Skip to main content

Understanding the Result

You've run your first kernel. Now let's understand what happened, how to debug issues, and how to optimize data transfers.

What Hybridizer Generated

When you build your project, Hybridizer:

  1. Reads your .NET assembly (.dll)
  2. Finds methods marked with [EntryPoint]
  3. Generates CUDA C++ source code
  4. Compiles it with nvcc into a native library
  5. Links it at runtime via HybRunner

You can inspect the generated code in your project's build output directory:

bin/Debug/
├── YourProject.dll ← Your .NET code
├── YourProject_CUDA.cu ← Generated CUDA source
├── YourProject_CUDA.dll ← Compiled GPU binary
└── ...
tip

Reading the generated .cu file is the best way to understand what Hybridizer does. Open it — you'll see your C# translated to standard CUDA C++.
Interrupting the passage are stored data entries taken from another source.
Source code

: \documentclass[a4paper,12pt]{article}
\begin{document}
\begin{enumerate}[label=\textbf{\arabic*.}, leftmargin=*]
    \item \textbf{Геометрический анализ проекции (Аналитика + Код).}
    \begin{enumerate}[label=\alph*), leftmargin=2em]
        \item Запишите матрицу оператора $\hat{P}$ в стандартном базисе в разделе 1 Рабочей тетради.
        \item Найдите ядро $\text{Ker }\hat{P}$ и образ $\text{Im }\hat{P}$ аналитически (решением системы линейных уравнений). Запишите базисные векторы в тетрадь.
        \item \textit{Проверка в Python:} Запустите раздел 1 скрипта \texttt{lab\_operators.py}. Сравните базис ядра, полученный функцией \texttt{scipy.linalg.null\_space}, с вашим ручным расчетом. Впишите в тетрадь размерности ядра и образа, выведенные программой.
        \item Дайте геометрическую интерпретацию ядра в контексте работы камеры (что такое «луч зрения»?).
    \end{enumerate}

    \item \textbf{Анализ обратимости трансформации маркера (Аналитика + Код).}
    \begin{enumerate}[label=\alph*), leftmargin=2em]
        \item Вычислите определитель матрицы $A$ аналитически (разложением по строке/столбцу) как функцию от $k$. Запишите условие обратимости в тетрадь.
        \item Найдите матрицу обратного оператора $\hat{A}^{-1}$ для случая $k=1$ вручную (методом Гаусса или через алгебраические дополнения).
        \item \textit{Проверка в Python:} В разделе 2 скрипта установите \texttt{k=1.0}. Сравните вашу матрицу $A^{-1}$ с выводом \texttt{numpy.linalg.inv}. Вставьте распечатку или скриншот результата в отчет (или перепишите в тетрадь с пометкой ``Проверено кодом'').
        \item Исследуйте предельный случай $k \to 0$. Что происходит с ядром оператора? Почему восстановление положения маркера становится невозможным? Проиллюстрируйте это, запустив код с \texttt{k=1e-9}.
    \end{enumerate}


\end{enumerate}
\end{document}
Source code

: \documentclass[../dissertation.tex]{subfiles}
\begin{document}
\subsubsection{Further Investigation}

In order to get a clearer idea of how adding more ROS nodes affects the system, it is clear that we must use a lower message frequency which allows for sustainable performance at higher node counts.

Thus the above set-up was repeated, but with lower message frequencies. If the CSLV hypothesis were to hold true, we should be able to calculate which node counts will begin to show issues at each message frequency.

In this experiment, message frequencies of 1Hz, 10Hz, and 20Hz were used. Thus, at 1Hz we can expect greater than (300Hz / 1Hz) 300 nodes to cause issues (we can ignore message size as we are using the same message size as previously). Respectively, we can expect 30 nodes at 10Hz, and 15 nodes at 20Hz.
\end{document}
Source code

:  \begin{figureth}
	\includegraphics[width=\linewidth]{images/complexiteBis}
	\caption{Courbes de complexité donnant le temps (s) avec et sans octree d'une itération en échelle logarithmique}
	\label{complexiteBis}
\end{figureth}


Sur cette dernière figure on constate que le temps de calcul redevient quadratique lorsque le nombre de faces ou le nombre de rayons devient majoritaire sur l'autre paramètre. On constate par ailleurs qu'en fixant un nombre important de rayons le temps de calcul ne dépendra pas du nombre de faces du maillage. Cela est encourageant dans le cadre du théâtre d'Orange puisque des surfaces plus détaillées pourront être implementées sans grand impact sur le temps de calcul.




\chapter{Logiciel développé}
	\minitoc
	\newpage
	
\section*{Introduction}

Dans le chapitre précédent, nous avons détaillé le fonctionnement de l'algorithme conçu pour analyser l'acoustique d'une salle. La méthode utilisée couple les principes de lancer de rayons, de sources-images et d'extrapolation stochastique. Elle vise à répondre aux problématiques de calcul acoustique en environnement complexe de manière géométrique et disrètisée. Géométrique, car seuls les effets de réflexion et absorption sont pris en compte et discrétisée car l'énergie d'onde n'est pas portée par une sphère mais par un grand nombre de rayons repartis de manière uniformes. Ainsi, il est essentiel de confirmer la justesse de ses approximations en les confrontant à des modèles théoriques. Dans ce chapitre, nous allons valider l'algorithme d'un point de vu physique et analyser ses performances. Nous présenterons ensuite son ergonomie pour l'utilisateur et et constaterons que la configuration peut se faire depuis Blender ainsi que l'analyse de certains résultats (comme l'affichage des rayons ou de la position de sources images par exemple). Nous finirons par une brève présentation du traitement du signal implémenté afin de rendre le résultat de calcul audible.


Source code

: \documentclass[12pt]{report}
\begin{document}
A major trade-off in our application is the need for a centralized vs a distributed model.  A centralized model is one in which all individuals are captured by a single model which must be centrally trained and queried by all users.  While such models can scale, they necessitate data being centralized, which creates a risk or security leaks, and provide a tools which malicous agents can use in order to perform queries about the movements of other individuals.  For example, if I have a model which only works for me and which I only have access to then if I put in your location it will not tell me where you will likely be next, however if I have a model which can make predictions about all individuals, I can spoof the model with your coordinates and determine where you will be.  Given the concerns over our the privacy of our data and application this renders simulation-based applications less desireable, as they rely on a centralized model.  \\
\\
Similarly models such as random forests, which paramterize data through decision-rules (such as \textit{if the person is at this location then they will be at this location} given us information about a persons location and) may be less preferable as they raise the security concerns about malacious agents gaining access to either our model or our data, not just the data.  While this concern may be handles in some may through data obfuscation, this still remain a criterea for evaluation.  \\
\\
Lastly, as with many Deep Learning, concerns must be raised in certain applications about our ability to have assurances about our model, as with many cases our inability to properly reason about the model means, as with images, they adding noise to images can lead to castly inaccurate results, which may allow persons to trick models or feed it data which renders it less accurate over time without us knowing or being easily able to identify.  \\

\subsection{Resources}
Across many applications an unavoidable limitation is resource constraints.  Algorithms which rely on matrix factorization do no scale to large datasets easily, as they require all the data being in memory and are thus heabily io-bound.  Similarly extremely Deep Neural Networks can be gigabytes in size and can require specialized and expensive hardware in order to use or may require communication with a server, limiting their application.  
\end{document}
Note: the generated .cu source file is only available in the Enterprise edition.

Error Checking

GPU errors are silent by default. Always check for them:

// After any GPU call
wrapper.VectorAdd(a, b, result, N);

// Check for launch errors
cudaError_t err = cuda.GetPeekAtLastError();
if (err != cudaError_t.cudaSuccess)
{
Console.Error.WriteLine($"Kernel launch error: {cuda.GetErrorString(err)}");
return;
}

// Wait for completion and check
err = cuda.DeviceSynchronize();
if (err != cudaError_t.cudaSuccess)
{
Console.Error.WriteLine($"Kernel execution error: {cuda.GetErrorString(err)}");
return;
}

Or use the shorthand:

wrapper.VectorAdd(a, b, result, N);
cuda.ERROR_CHECK(cuda.DeviceSynchronize());

DeviceSynchronize — Why It Matters

GPU kernels run asynchronously. When wrapper.VectorAdd(...) returns, the GPU might still be working:

wrapper.VectorAdd(a, b, result, N);
// ⚠️ result[] might not be ready yet!
Console.WriteLine(result[0]); // Could print 0 (old value)

cuda.DeviceSynchronize();
// ✅ Now result[] is guaranteed to be read back
Console.WriteLine(result[0]); // Correct value
warning

Always call cuda.DeviceSynchronize() before reading results. Forgetting this is the #1 cause of "wrong results" bugs.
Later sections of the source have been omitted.